しかし結果的には、中江兆民が「多頭一身の怪物」と呼んだ責任の所在が不明な政権ができてしまいました。これは明治政府が薩長などの連立政権で、各藩の寄せ集めだったためでしょう。この官僚機構は決まった法律を執行するだけなら大した問題はないが、日本では議会に立法権がなく内閣の機能が弱かったため、独立の官庁が補完的な法律をつくる結果になりました。

補完的な法律をバラバラの官庁がつくる

このアーキテクチャは戦後も受け継がれましたが、非常にまずい構造です。拙著の補論Aでも紹介したように、Hart-Mooreの所有権理論によれば、補完的な資産の所有権は統合することが効率的です(命題3)。たとえば自動車のエンジンと車体のような補完的な部品を独立のメーカーがつくると、車体メーカーが「価格を引き上げないと納入しない」と拒否権を発動するホールドアップ問題が起こります。

逆に資産が独立の場合は、独立の企業が生産することが効率的です(命題5)。部品がモジュール化されて市場で調達できるようになると、日本の大企業や系列メーカーで「すり合わせ」する必要はなく、世界から最適調達すればよいので、インテルやマイクロソフトのように特定の部品に特化した専業メーカーが有利になります。

この理論で考えると、霞ヶ関では一つの自動車の部品を独立のメーカーがバラバラに生産しているようなものです。

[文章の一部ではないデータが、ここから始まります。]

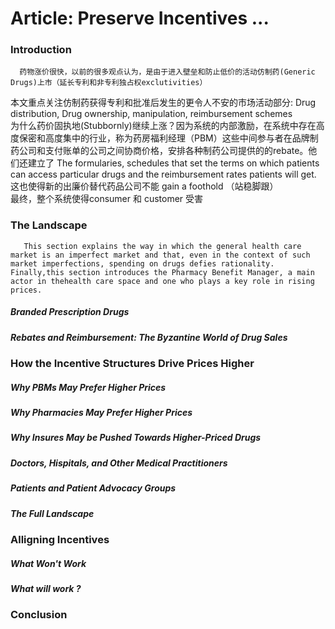 # Article: Preserve Incentives ...
### Introduction      
      药物涨价很快，以前的很多观点认为，是由于进入壁垒和防止低价的活动仿制药(Generic Drugs)上市（延长专利和非专利独占权exclutivities）      
本文重点关注仿制药获得专利和批准后发生的更令人不安的市场活动部分: Drug distribution, Drug ownership, manipulation, reimbursement schemes           
为什么药价固执地(Stubbornly)继续上涨？因为系统的内部激励，在系统中存在高度保密和高度集中的行业，称为药房福利经理（PBM）这些中间参与者在品牌制药公司和支付账单的公司之间协商价格，安排各种制药公司提供的的rebate。他们还建立了 The formularies, schedules that set the terms on which patients can access particular drugs and the reimbursement rates patients will get.      
      这也使得新的出廉价替代药品公司不能 gain a foothold （站稳脚跟）      
最终，整个系统使得consumer 和 customer 受害      


### The Landscape      
       This section explains the way in which the general health care market is an imperfect market and that, even in the context of such market imperfections, spending on drugs defies rationality. Finally,this section introduces the Pharmacy Benefit Manager, a main actor in thehealth care space and one who plays a key role in rising prices.           

##### Branded Prescription Drugs      

##### Rebates and Reimbursement: The Byzantine World of Drug Sales           


###  How the Incentive Structures Drive Prices Higher          

##### Why PBMs May Prefer Higher Prices         

##### Why Pharmacies May Prefer Higher Prices           

##### Why Insures May be Pushed Towards Higher-Priced Drugs            

##### Doctors, Hispitals, and Other Medical Practitioners           

##### Patients and Patient Advocacy Groups                

##### The Full Landscape                 

### Alligning Incentives                 


##### What Won't Work          


##### What will work ?            


### Conclusion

しかも全体の設計図がないので、一つの部品を変更すると膨大な変更が必要になる。

たとえば個人情報保護法には1800本も関連する法律や政省令があるので、過剰コンプライアンスで企業が困っていても、1本の法律を改正するのに何十本も関連法の改正が必要になり、それぞれの法律に天下り先がぶら下がっているので、1本でも改正を拒否されたら何もできない。この解決法は、原理的には二つしかありません。
  • 英米法型:独立の議員がバラバラに立法し、モジュール化された法律が矛盾する場合は裁判所でどれを適用するか決める
  • 大陸法型:統治機構を垂直統合し、補完的な法律を絶対君主の支配する中央集権的な官僚機構がつくる
日本の官僚制度はプロイセンをまねたので、本来なら天皇が絶対君主として最終的な意思決定を行なう大陸法型ですが、天皇には実質的な決定権がないため、各官庁がバラバラに意思決定を行なって「元老」が調整する方式が定着しました。

戦後も自民党の「大物」がこういう調整を行なってきました。補完的な資産を独立の組織が所有する構造は共同所有権と同じなので、長期的関係が続くという予想が支配的な場合にはホールドアップを防止できます。しかし90年代以降、長期的なレントを分け合う構造が崩れると、ホールドアップが日常的に起こるようになり、意思決定が麻痺してしまったのです。